Cellular mechanisms underlying overreaching in skeletal muscle following excessive high-intensity interval training.

Abstract

Overreaching (OR) can be defined as a decline in physical performance resulting from excessive exercise training, necessitating days to weeks recovery. Impairments in the contractile function of skeletal muscle are believed to be a primary factor contributing to OR. However, the cellular mechanism triggering OR remains unclear. The purpose of this study was to elu idate the mechanisms underlying OR. Rats' plantar flexor muscles were subjected to repeated electrical stimulations mimicking excessive high-intensity interval training (HIIT) daily for 13 consecutive days, and isometric torques were monitored. The torque was measured one day after HIIT, and subsequently, the physiological function of type II fibers was analyzed by using mechanically-skinned-fiber technique. Eleven out of 17 rats exhibited torque decline, while others did not. Thus, the rats were divided into OR and non-overreaching (NOR) groups. Skinned fibers from the gastrocnemius (GAS) muscles of both groups showed decreased depolarization-induced force and increased myofibrillar Ca²⁺ sensitivity.However, the fibers from the OR group, but not the NOR group, exhibited a decrease in myofibrillar maximal force.
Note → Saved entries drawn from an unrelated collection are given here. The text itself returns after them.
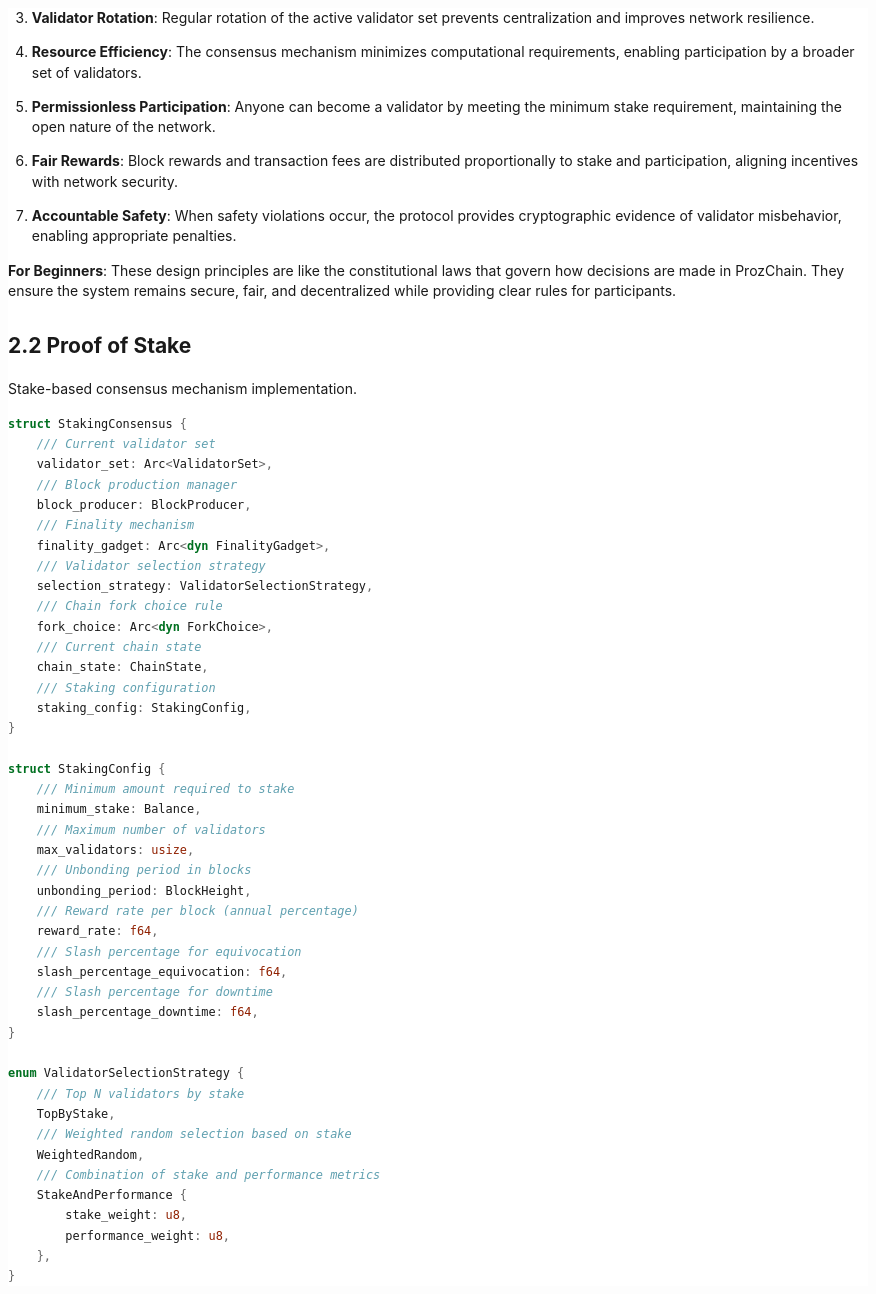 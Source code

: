 3. **Validator Rotation**: Regular rotation of the active validator set prevents centralization and improves network resilience.

4. **Resource Efficiency**: The consensus mechanism minimizes computational requirements, enabling participation by a broader set of validators.

5. **Permissionless Participation**: Anyone can become a validator by meeting the minimum stake requirement, maintaining the open nature of the network.

6. **Fair Rewards**: Block rewards and transaction fees are distributed proportionally to stake and participation, aligning incentives with network security.

7. **Accountable Safety**: When safety violations occur, the protocol provides cryptographic evidence of validator misbehavior, enabling appropriate penalties.

**For Beginners**: These design principles are like the constitutional laws that govern how decisions are made in ProzChain. They ensure the system remains secure, fair, and decentralized while providing clear rules for participants.

## 2.2 Proof of Stake
Stake-based consensus mechanism implementation.

```rust
struct StakingConsensus {
    /// Current validator set
    validator_set: Arc<ValidatorSet>,
    /// Block production manager
    block_producer: BlockProducer,
    /// Finality mechanism
    finality_gadget: Arc<dyn FinalityGadget>,
    /// Validator selection strategy
    selection_strategy: ValidatorSelectionStrategy,
    /// Chain fork choice rule
    fork_choice: Arc<dyn ForkChoice>,
    /// Current chain state
    chain_state: ChainState,
    /// Staking configuration
    staking_config: StakingConfig,
}

struct StakingConfig {
    /// Minimum amount required to stake
    minimum_stake: Balance,
    /// Maximum number of validators
    max_validators: usize,
    /// Unbonding period in blocks
    unbonding_period: BlockHeight,
    /// Reward rate per block (annual percentage)
    reward_rate: f64,
    /// Slash percentage for equivocation
    slash_percentage_equivocation: f64,
    /// Slash percentage for downtime
    slash_percentage_downtime: f64,
}

enum ValidatorSelectionStrategy {
    /// Top N validators by stake
    TopByStake,
    /// Weighted random selection based on stake
    WeightedRandom,
    /// Combination of stake and performance metrics
    StakeAndPerformance {
        stake_weight: u8,
        performance_weight: u8,
    },
}
``` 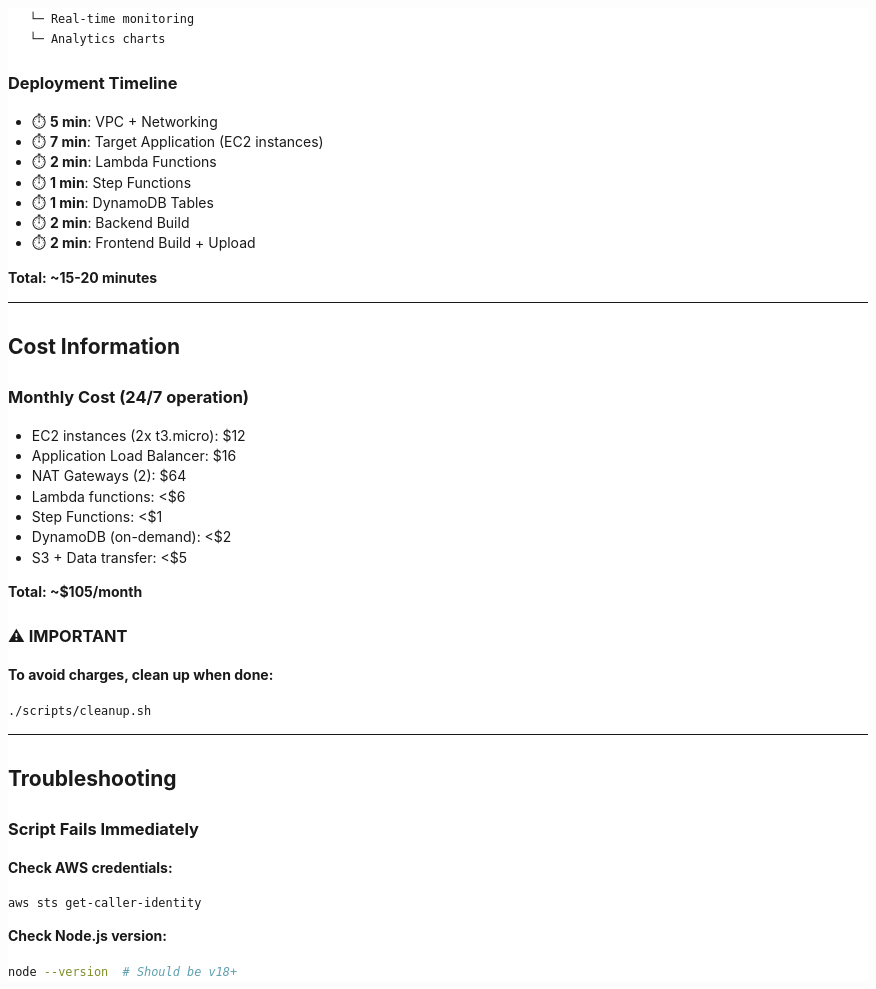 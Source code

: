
 ```
   └─ Real-time monitoring
   └─ Analytics charts
```

### Deployment Timeline

- ⏱️ **5 min**: VPC + Networking
- ⏱️ **7 min**: Target Application (EC2 instances)
- ⏱️ **2 min**: Lambda Functions
- ⏱️ **1 min**: Step Functions
- ⏱️ **1 min**: DynamoDB Tables
- ⏱️ **2 min**: Backend Build
- ⏱️ **2 min**: Frontend Build + Upload

**Total: ~15-20 minutes**

---

## Cost Information

### Monthly Cost (24/7 operation)

- EC2 instances (2x t3.micro): $12
- Application Load Balancer: $16
- NAT Gateways (2): $64
- Lambda functions: <$6
- Step Functions: <$1
- DynamoDB (on-demand): <$2
- S3 + Data transfer: <$5

**Total: ~$105/month**

### ⚠️ IMPORTANT

**To avoid charges, clean up when done:**

```bash
./scripts/cleanup.sh
```

---

## Troubleshooting

### Script Fails Immediately

**Check AWS credentials:**
```bash
aws sts get-caller-identity
```

**Check Node.js version:**
```bash
node --version  # Should be v18+
```
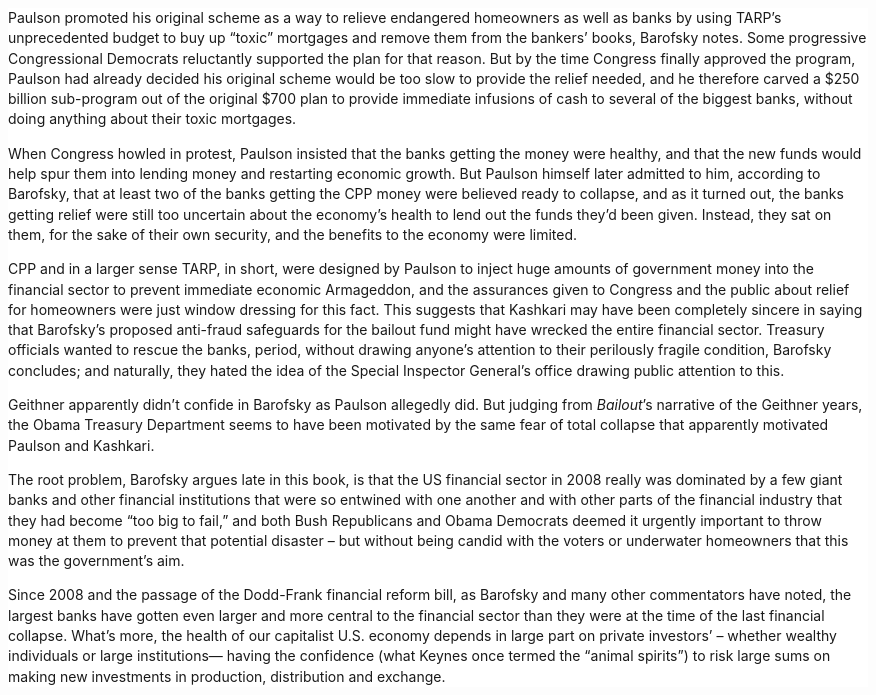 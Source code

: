Paulson promoted his original scheme as a way to relieve endangered
homeowners as well as banks by using TARP’s unprecedented budget to buy
up “toxic” mortgages and remove them from the bankers’ books, Barofsky
notes. Some progressive Congressional Democrats reluctantly supported
the plan for that reason. But by the time Congress finally approved the
program, Paulson had already decided his original scheme would be too
slow to provide the relief needed, and he therefore carved a \$250
billion sub-program out of the original \$700 plan to provide immediate
infusions of cash to several of the biggest banks, without doing
anything about their toxic mortgages.

When Congress howled in protest, Paulson insisted that the banks getting
the money were healthy, and that the new funds would help spur them into
lending money and restarting economic growth. But Paulson himself later
admitted to him, according to Barofsky, that at least two of the banks
getting the CPP money were believed ready to collapse, and as it turned
out, the banks getting relief were still too uncertain about the
economy’s health to lend out the funds they’d been given. Instead, they
sat on them, for the sake of their own security, and the benefits to the
economy were limited.

CPP and in a larger sense TARP, in short, were designed by Paulson to
inject huge amounts of government money into the financial sector to
prevent immediate economic Armageddon, and the assurances given to
Congress and the public about relief for homeowners were just window
dressing for this fact. This suggests that Kashkari may have been
completely sincere in saying that Barofsky’s proposed anti-fraud
safeguards for the bailout fund might have wrecked the entire financial
sector. Treasury officials wanted to rescue the banks, period, without
drawing anyone’s attention to their perilously fragile condition,
Barofsky concludes; and naturally, they hated the idea of the Special
Inspector General’s office drawing public attention to this.

Geithner apparently didn’t confide in Barofsky as Paulson allegedly did.
But judging from *Bailout*’s narrative of the Geithner years, the Obama
Treasury Department seems to have been motivated by the same fear of
total collapse that apparently motivated Paulson and Kashkari.

The root problem, Barofsky argues late in this book, is that the US
financial sector in 2008 really was dominated by a few giant banks and
other financial institutions that were so entwined with one another and
with other parts of the financial industry that they had become “too big
to fail,” and both Bush Republicans and Obama Democrats deemed it
urgently important to throw money at them to prevent that potential
disaster – but without being candid with the voters or underwater
homeowners that this was the government’s aim.

Since 2008 and the passage of the Dodd-Frank financial reform bill, as
Barofsky and many other commentators have noted, the largest banks have
gotten even larger and more central to the financial sector than they
were at the time of the last financial collapse. What’s more, the health
of our capitalist U.S. economy depends in large part on private
investors’ – whether wealthy individuals or large institutions— having
the confidence (what Keynes once termed the “animal spirits”) to risk
large sums on making new investments in production, distribution and
exchange.
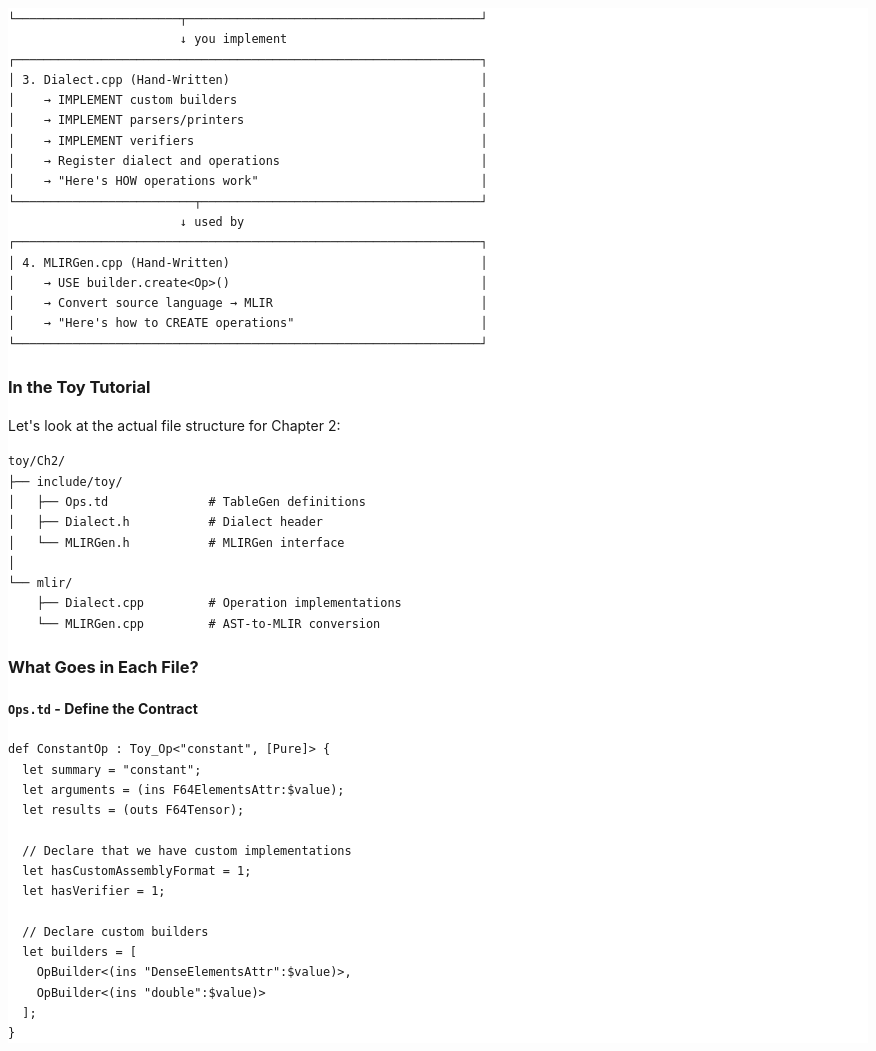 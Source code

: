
 ```
└───────────────────────┬─────────────────────────────────────────┘
                        ↓ you implement
┌─────────────────────────────────────────────────────────────────┐
│ 3. Dialect.cpp (Hand-Written)                                   │
│    → IMPLEMENT custom builders                                  │
│    → IMPLEMENT parsers/printers                                 │
│    → IMPLEMENT verifiers                                        │
│    → Register dialect and operations                            │
│    → "Here's HOW operations work"                               │
└─────────────────────────┬───────────────────────────────────────┘
                        ↓ used by
┌─────────────────────────────────────────────────────────────────┐
│ 4. MLIRGen.cpp (Hand-Written)                                   │
│    → USE builder.create<Op>()                                   │
│    → Convert source language → MLIR                             │
│    → "Here's how to CREATE operations"                          │
└─────────────────────────────────────────────────────────────────┘
```

### In the Toy Tutorial

Let's look at the actual file structure for Chapter 2:

```
toy/Ch2/
├── include/toy/
│   ├── Ops.td              # TableGen definitions
│   ├── Dialect.h           # Dialect header
│   └── MLIRGen.h           # MLIRGen interface
│
└── mlir/
    ├── Dialect.cpp         # Operation implementations
    └── MLIRGen.cpp         # AST-to-MLIR conversion
```

### What Goes in Each File?

#### **`Ops.td`** - Define the Contract

```tablegen
def ConstantOp : Toy_Op<"constant", [Pure]> {
  let summary = "constant";
  let arguments = (ins F64ElementsAttr:$value);
  let results = (outs F64Tensor);
  
  // Declare that we have custom implementations
  let hasCustomAssemblyFormat = 1;
  let hasVerifier = 1;
  
  // Declare custom builders
  let builders = [
    OpBuilder<(ins "DenseElementsAttr":$value)>,
    OpBuilder<(ins "double":$value)>
  ];
}
```
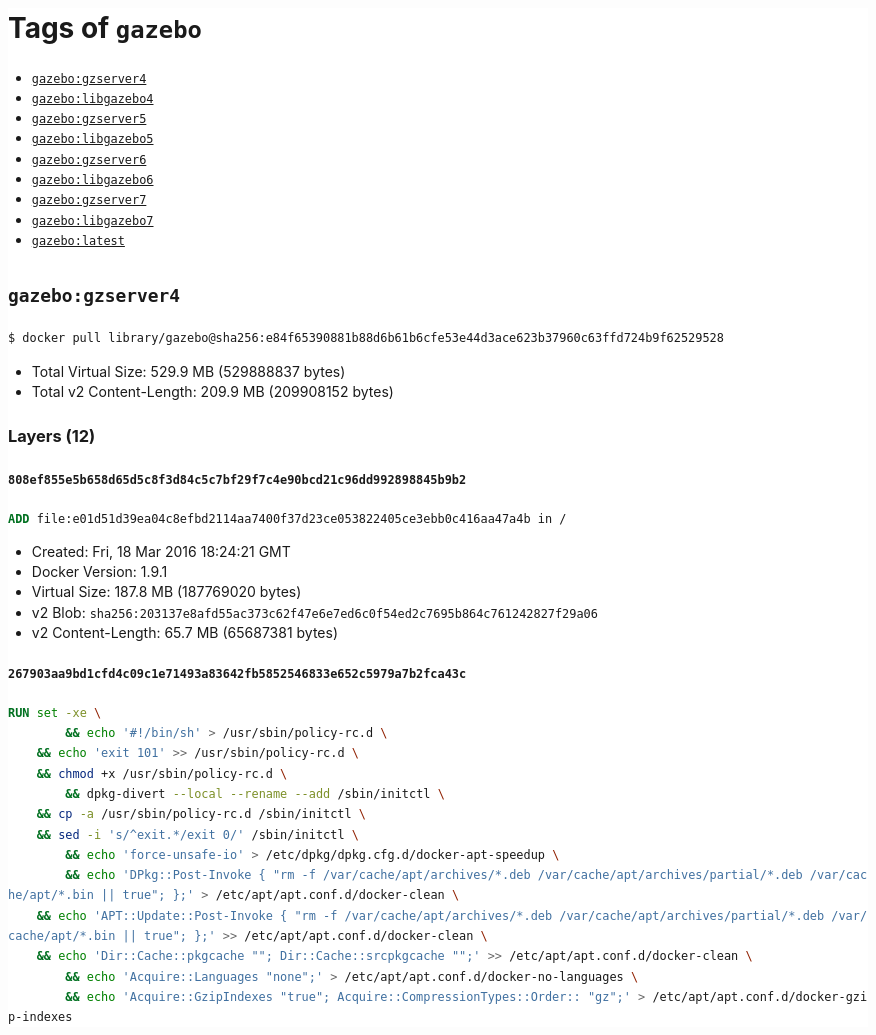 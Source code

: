 

# Tags of `gazebo`

-	[`gazebo:gzserver4`](#gazebogzserver4)
-	[`gazebo:libgazebo4`](#gazebolibgazebo4)
-	[`gazebo:gzserver5`](#gazebogzserver5)
-	[`gazebo:libgazebo5`](#gazebolibgazebo5)
-	[`gazebo:gzserver6`](#gazebogzserver6)
-	[`gazebo:libgazebo6`](#gazebolibgazebo6)
-	[`gazebo:gzserver7`](#gazebogzserver7)
-	[`gazebo:libgazebo7`](#gazebolibgazebo7)
-	[`gazebo:latest`](#gazebolatest)

## `gazebo:gzserver4`

```console
$ docker pull library/gazebo@sha256:e84f65390881b88d6b61b6cfe53e44d3ace623b37960c63ffd724b9f62529528
```

-	Total Virtual Size: 529.9 MB (529888837 bytes)
-	Total v2 Content-Length: 209.9 MB (209908152 bytes)

### Layers (12)

#### `808ef855e5b658d65d5c8f3d84c5c7bf29f7c4e90bcd21c96dd992898845b9b2`

```dockerfile
ADD file:e01d51d39ea04c8efbd2114aa7400f37d23ce053822405ce3ebb0c416aa47a4b in /
```

-	Created: Fri, 18 Mar 2016 18:24:21 GMT
-	Docker Version: 1.9.1
-	Virtual Size: 187.8 MB (187769020 bytes)
-	v2 Blob: `sha256:203137e8afd55ac373c62f47e6e7ed6c0f54ed2c7695b864c761242827f29a06`
-	v2 Content-Length: 65.7 MB (65687381 bytes)

#### `267903aa9bd1cfd4c09c1e71493a83642fb5852546833e652c5979a7b2fca43c`

```dockerfile
RUN set -xe \
		&& echo '#!/bin/sh' > /usr/sbin/policy-rc.d \
	&& echo 'exit 101' >> /usr/sbin/policy-rc.d \
	&& chmod +x /usr/sbin/policy-rc.d \
		&& dpkg-divert --local --rename --add /sbin/initctl \
	&& cp -a /usr/sbin/policy-rc.d /sbin/initctl \
	&& sed -i 's/^exit.*/exit 0/' /sbin/initctl \
		&& echo 'force-unsafe-io' > /etc/dpkg/dpkg.cfg.d/docker-apt-speedup \
		&& echo 'DPkg::Post-Invoke { "rm -f /var/cache/apt/archives/*.deb /var/cache/apt/archives/partial/*.deb /var/cache/apt/*.bin || true"; };' > /etc/apt/apt.conf.d/docker-clean \
	&& echo 'APT::Update::Post-Invoke { "rm -f /var/cache/apt/archives/*.deb /var/cache/apt/archives/partial/*.deb /var/cache/apt/*.bin || true"; };' >> /etc/apt/apt.conf.d/docker-clean \
	&& echo 'Dir::Cache::pkgcache ""; Dir::Cache::srcpkgcache "";' >> /etc/apt/apt.conf.d/docker-clean \
		&& echo 'Acquire::Languages "none";' > /etc/apt/apt.conf.d/docker-no-languages \
		&& echo 'Acquire::GzipIndexes "true"; Acquire::CompressionTypes::Order:: "gz";' > /etc/apt/apt.conf.d/docker-gzip-indexes
```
Biochemical analyses of a superficial region of GAS muscle revealed that α-actinin 2 content was increased in the NOR group, but not the OR group, whereas calpain-3 autolysis was increased in the OR group, but not the NOR group. These findings shed light on the cellular mechanism underlying OR: OR following excessive HIIT was induced by a decreased myofibrillar maximal force, while Ca²⁺ sensitivity was increased.